For this exercise, write out the full listing that follows exactly and skip its pictures.
── Raw data ──
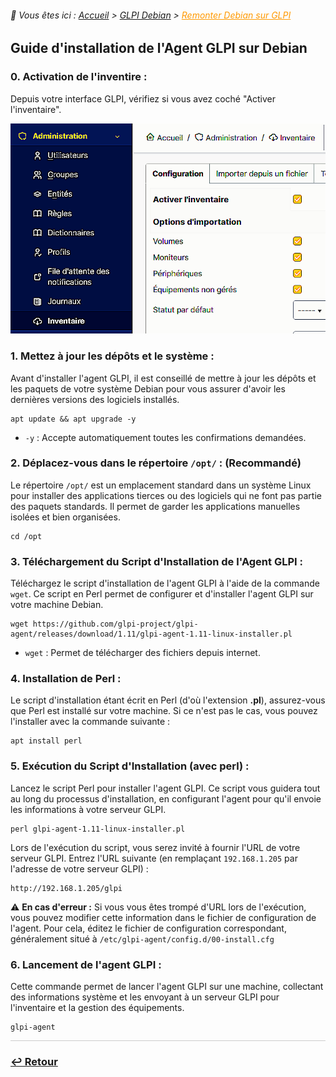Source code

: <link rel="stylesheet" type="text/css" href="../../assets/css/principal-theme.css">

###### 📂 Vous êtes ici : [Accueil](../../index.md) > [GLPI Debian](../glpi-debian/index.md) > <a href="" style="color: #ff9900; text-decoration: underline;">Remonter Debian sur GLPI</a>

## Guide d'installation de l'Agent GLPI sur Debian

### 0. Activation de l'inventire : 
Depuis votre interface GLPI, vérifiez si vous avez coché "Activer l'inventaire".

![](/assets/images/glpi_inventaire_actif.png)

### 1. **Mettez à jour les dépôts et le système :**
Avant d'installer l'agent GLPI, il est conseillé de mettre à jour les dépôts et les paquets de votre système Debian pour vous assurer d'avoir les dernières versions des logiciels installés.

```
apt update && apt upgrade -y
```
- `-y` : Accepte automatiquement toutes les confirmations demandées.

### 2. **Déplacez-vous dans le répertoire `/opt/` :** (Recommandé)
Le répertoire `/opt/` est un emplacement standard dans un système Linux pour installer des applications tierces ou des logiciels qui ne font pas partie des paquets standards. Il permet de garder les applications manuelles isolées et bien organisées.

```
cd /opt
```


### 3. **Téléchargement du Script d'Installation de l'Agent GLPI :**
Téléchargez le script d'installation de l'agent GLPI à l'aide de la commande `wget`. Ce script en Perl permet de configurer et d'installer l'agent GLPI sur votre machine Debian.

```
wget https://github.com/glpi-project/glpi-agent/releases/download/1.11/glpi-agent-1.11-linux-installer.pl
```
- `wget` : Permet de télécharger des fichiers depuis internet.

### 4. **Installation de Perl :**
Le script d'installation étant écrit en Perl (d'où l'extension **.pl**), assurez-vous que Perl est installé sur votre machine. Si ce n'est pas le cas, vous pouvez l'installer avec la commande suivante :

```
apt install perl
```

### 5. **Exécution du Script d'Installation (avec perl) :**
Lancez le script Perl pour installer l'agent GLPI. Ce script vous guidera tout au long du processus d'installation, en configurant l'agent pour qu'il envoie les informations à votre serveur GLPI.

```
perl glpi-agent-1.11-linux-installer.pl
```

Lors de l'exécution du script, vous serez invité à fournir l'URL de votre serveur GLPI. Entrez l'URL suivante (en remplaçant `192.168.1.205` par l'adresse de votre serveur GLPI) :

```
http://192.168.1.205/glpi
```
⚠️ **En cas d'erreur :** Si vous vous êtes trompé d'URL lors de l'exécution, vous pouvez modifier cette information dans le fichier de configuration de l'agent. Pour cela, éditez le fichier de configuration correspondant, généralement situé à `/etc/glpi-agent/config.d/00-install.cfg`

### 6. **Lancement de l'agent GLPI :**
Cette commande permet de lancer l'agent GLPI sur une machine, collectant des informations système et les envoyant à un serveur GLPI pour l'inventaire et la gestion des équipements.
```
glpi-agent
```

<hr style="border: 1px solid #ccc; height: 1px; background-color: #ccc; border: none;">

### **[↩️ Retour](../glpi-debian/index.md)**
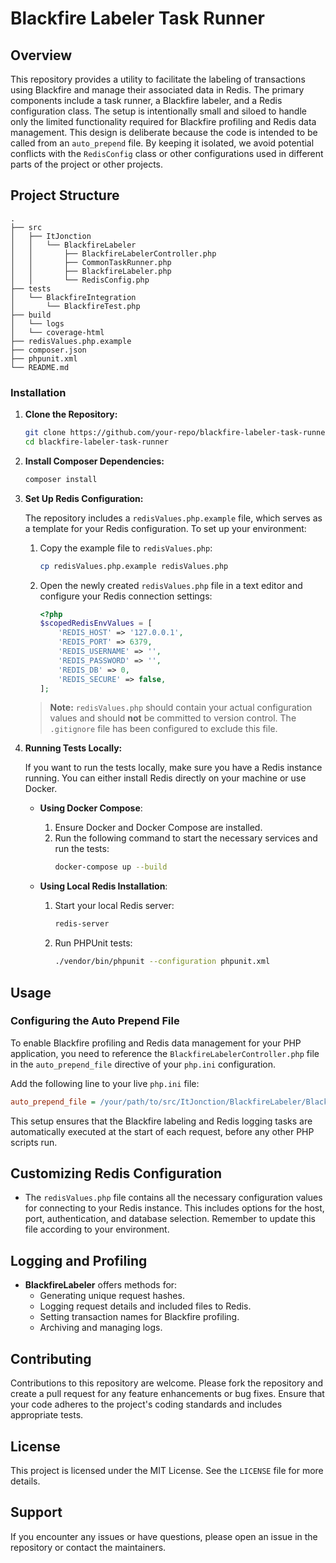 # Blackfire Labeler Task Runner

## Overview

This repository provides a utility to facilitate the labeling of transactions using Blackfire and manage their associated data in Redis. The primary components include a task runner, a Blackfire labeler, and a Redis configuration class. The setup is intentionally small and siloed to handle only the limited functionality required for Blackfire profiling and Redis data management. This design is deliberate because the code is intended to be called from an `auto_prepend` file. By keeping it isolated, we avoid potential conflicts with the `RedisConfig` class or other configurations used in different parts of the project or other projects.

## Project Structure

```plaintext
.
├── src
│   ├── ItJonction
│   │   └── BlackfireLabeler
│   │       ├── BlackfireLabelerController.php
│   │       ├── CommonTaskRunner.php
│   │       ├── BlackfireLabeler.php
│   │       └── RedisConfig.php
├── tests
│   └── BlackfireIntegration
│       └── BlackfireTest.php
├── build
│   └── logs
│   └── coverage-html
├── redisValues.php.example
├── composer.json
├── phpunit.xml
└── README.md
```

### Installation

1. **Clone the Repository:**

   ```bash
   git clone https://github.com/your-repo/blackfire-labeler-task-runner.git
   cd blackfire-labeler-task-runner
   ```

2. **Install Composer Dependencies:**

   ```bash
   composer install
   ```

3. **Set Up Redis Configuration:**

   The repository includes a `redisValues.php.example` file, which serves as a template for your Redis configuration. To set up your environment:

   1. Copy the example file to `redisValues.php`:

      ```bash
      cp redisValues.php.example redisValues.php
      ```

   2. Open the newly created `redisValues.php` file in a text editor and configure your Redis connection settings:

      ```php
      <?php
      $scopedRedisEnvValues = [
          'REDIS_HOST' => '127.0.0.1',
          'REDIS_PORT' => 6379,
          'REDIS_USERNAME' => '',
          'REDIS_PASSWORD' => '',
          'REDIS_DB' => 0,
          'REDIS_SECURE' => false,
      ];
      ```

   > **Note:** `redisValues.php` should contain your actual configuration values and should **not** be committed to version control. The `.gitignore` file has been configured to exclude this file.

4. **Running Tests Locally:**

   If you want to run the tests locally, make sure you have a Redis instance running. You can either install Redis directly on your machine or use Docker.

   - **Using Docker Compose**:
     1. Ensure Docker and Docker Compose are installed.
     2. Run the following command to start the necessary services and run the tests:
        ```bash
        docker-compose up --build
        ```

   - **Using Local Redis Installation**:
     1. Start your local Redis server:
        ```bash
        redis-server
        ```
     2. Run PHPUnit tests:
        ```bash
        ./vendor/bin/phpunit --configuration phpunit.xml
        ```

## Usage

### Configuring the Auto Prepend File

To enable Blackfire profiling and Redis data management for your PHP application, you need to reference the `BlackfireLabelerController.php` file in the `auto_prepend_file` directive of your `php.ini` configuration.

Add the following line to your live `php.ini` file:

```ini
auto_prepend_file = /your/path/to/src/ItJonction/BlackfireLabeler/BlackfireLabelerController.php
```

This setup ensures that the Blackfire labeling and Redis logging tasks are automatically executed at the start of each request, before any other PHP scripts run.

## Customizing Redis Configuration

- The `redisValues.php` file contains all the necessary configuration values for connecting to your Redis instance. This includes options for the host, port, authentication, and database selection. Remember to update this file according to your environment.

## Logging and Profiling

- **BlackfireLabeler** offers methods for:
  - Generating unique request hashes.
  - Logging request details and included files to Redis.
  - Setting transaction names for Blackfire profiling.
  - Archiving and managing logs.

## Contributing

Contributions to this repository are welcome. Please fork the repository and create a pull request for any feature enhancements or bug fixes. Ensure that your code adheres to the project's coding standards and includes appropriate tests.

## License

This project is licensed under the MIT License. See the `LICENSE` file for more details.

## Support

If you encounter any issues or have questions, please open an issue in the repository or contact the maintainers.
───
-- Solution to this task --
Source code

: <link rel="stylesheet" type="text/css" href="../../assets/css/principal-theme.css">

###### 📂 Vous êtes ici : [Accueil](../../index.md) > [GLPI Debian](../glpi-debian/index.md) > <a href="" style="color: #ff9900; text-decoration: underline;">Remonter Debian sur GLPI</a>

## Guide d'installation de l'Agent GLPI sur Debian

### 0. Activation de l'inventire : 
Depuis votre interface GLPI, vérifiez si vous avez coché "Activer l'inventaire".

![](/assets/images/glpi_inventaire_actif.png)

### 1. **Mettez à jour les dépôts et le système :**
Avant d'installer l'agent GLPI, il est conseillé de mettre à jour les dépôts et les paquets de votre système Debian pour vous assurer d'avoir les dernières versions des logiciels installés.

```
apt update && apt upgrade -y
```
- `-y` : Accepte automatiquement toutes les confirmations demandées.

### 2. **Déplacez-vous dans le répertoire `/opt/` :** (Recommandé)
Le répertoire `/opt/` est un emplacement standard dans un système Linux pour installer des applications tierces ou des logiciels qui ne font pas partie des paquets standards. Il permet de garder les applications manuelles isolées et bien organisées.

```
cd /opt
```


### 3. **Téléchargement du Script d'Installation de l'Agent GLPI :**
Téléchargez le script d'installation de l'agent GLPI à l'aide de la commande `wget`. Ce script en Perl permet de configurer et d'installer l'agent GLPI sur votre machine Debian.

```
wget https://github.com/glpi-project/glpi-agent/releases/download/1.11/glpi-agent-1.11-linux-installer.pl
```
- `wget` : Permet de télécharger des fichiers depuis internet.

### 4. **Installation de Perl :**
Le script d'installation étant écrit en Perl (d'où l'extension **.pl**), assurez-vous que Perl est installé sur votre machine. Si ce n'est pas le cas, vous pouvez l'installer avec la commande suivante :

```
apt install perl
```

### 5. **Exécution du Script d'Installation (avec perl) :**
Lancez le script Perl pour installer l'agent GLPI. Ce script vous guidera tout au long du processus d'installation, en configurant l'agent pour qu'il envoie les informations à votre serveur GLPI.

```
perl glpi-agent-1.11-linux-installer.pl
```

Lors de l'exécution du script, vous serez invité à fournir l'URL de votre serveur GLPI. Entrez l'URL suivante (en remplaçant `192.168.1.205` par l'adresse de votre serveur GLPI) :

```
http://192.168.1.205/glpi
```
⚠️ **En cas d'erreur :** Si vous vous êtes trompé d'URL lors de l'exécution, vous pouvez modifier cette information dans le fichier de configuration de l'agent. Pour cela, éditez le fichier de configuration correspondant, généralement situé à `/etc/glpi-agent/config.d/00-install.cfg`

### 6. **Lancement de l'agent GLPI :**
Cette commande permet de lancer l'agent GLPI sur une machine, collectant des informations système et les envoyant à un serveur GLPI pour l'inventaire et la gestion des équipements.
```
glpi-agent
```

<hr style="border: 1px solid #ccc; height: 1px; background-color: #ccc; border: none;">

### **[↩️ Retour](../glpi-debian/index.md)**
 # Blackfire Labeler Task Runner

## Overview

This repository provides a utility to facilitate the labeling of transactions using Blackfire and manage their associated data in Redis. The primary components include a task runner, a Blackfire labeler, and a Redis configuration class. The setup is intentionally small and siloed to handle only the limited functionality required for Blackfire profiling and Redis data management. This design is deliberate because the code is intended to be called from an `auto_prepend` file. By keeping it isolated, we avoid potential conflicts with the `RedisConfig` class or other configurations used in different parts of the project or other projects.

## Project Structure

```plaintext
.
├── src
│   ├── ItJonction
│   │   └── BlackfireLabeler
│   │       ├── BlackfireLabelerController.php
│   │       ├── CommonTaskRunner.php
│   │       ├── BlackfireLabeler.php
│   │       └── RedisConfig.php
├── tests
│   └── BlackfireIntegration
│       └── BlackfireTest.php
├── build
│   └── logs
│   └── coverage-html
├── redisValues.php.example
├── composer.json
├── phpunit.xml
└── README.md
```

### Installation

1. **Clone the Repository:**

   ```bash
   git clone https://github.com/your-repo/blackfire-labeler-task-runner.git
   cd blackfire-labeler-task-runner
   ```

2. **Install Composer Dependencies:**

   ```bash
   composer install
   ```

3. **Set Up Redis Configuration:**

   The repository includes a `redisValues.php.example` file, which serves as a template for your Redis configuration. To set up your environment:

   1. Copy the example file to `redisValues.php`:

      ```bash
      cp redisValues.php.example redisValues.php
      ```

   2. Open the newly created `redisValues.php` file in a text editor and configure your Redis connection settings:

      ```php
      <?php
      $scopedRedisEnvValues = [
          'REDIS_HOST' => '127.0.0.1',
          'REDIS_PORT' => 6379,
          'REDIS_USERNAME' => '',
          'REDIS_PASSWORD' => '',
          'REDIS_DB' => 0,
          'REDIS_SECURE' => false,
      ];
      ```

   > **Note:** `redisValues.php` should contain your actual configuration values and should **not** be committed to version control. The `.gitignore` file has been configured to exclude this file.

4. **Running Tests Locally:**

   If you want to run the tests locally, make sure you have a Redis instance running. You can either install Redis directly on your machine or use Docker.

   - **Using Docker Compose**:
     1. Ensure Docker and Docker Compose are installed.
     2. Run the following command to start the necessary services and run the tests:
        ```bash
        docker-compose up --build
        ```

   - **Using Local Redis Installation**:
     1. Start your local Redis server:
        ```bash
        redis-server
        ```
     2. Run PHPUnit tests:
        ```bash
        ./vendor/bin/phpunit --configuration phpunit.xml
        ```

## Usage

### Configuring the Auto Prepend File

To enable Blackfire profiling and Redis data management for your PHP application, you need to reference the `BlackfireLabelerController.php` file in the `auto_prepend_file` directive of your `php.ini` configuration.

Add the following line to your live `php.ini` file:

```ini
auto_prepend_file = /your/path/to/src/ItJonction/BlackfireLabeler/BlackfireLabelerController.php
```

This setup ensures that the Blackfire labeling and Redis logging tasks are automatically executed at the start of each request, before any other PHP scripts run.

## Customizing Redis Configuration

- The `redisValues.php` file contains all the necessary configuration values for connecting to your Redis instance. This includes options for the host, port, authentication, and database selection. Remember to update this file according to your environment.

## Logging and Profiling

- **BlackfireLabeler** offers methods for:
  - Generating unique request hashes.
  - Logging request details and included files to Redis.
  - Setting transaction names for Blackfire profiling.
  - Archiving and managing logs.

## Contributing

Contributions to this repository are welcome. Please fork the repository and create a pull request for any feature enhancements or bug fixes. Ensure that your code adheres to the project's coding standards and includes appropriate tests.

## License

This project is licensed under the MIT License. See the `LICENSE` file for more details.

## Support

If you encounter any issues or have questions, please open an issue in the repository or contact the maintainers.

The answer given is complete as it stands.